Les clubs ouest-africains, et en particulier sénégalais, peinent à franchir les tours préliminaires des grandes compétitions continentales comme la Ligue des champions et la Coupe de la Confédération. Abdel Abou Coulibaly identifie deux leviers essentiels : « Il faut retenir nos joueurs talentueux et injecter beaucoup d’argent pour les mettre dans de bonnes conditions. » Les départs précoces vers l’Europe affaiblissent les équipes avant même qu’elles puissent se construire un collectif solide. De plus, les clubs manquent souvent de moyens pour se préparer correctement et rivaliser avec les formations d’Afrique du Nord ou d’Afrique australe, mieux dotées en infrastructures et en financements. Renforcer la compétitivité passe donc par un investissement stratégique, une meilleure gestion des effectifs et une volonté politique claire de valoriser les championnats locaux.

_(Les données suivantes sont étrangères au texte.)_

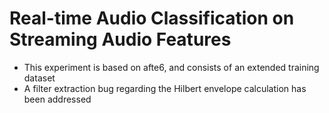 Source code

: # Real-time Audio Classification on Streaming Audio Features

- This experiment is based on afte6, and consists of an extended training dataset 
- A filter extraction bug regarding the Hilbert envelope calculation has been addressed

Ce que le Togo peut apprendre

Le Togo accuse un retard structurel considérable. « Le championnat est toujours au niveau amateur », souligne Jacques Pekemsi. Les clubs togolais n’ont pas de véritables centres de formation et peinent à faire progresser leurs joueurs. Pour rattraper ce retard, Jacques préconise une organisation plus professionnelle de la fédération, avec une structuration claire des ligues et des compétitions. Il insiste aussi sur la nécessité de mobiliser des passionnés capables de bâtir une base solide pour le développement du football. Attirer des sponsors, rendre le championnat attractif pour les joueurs comme pour les supporters et créer un environnement propice à la performance sont, selon lui, des priorités. Le modèle sénégalais, fondé sur la stabilité institutionnelle et un travail de fond, peut servir de feuille de route au Togo.

La communication, talon d’Achille du Sénégal

Si le Sénégal est salué pour ses succès sportifs et sa gouvernance, sa communication reste un point faible, comme le souligne Moustapha Sadio : « Sur la communication et l’attraction des sponsors, on en est très loin. » Cette faiblesse se traduit par un manque de visibilité médiatique pour les compétitions locales et une difficulté à séduire les investisseurs privés. Les opportunités de valorisation de l’équipe nationale, pourtant auréolée de titres, sont insuffisamment exploitées. Les clubs, eux aussi, peinent à se promouvoir et à établir une identité de marque forte. Pour y remédier, il faudrait développer des stratégies marketing modernes, s’appuyer sur les réseaux sociaux, renforcer la présence dans les médias et mettre en place une politique claire d’engagement avec les supporters et les partenaires commerciaux.

Le football sénégalais offre l’image d’une gouvernance stable, structurée et performante, capable de hisser l’équipe nationale au sommet. Mais les témoignages des intervenants rappellent que ce modèle présente aussi des failles Le Sénégal reste, malgré tout, une source d’inspiration. Mais comme l’ont souligné plusieurs participants, reproduire ce modèle exige un travail de fond, une organisation solide et une vision claire à long terme.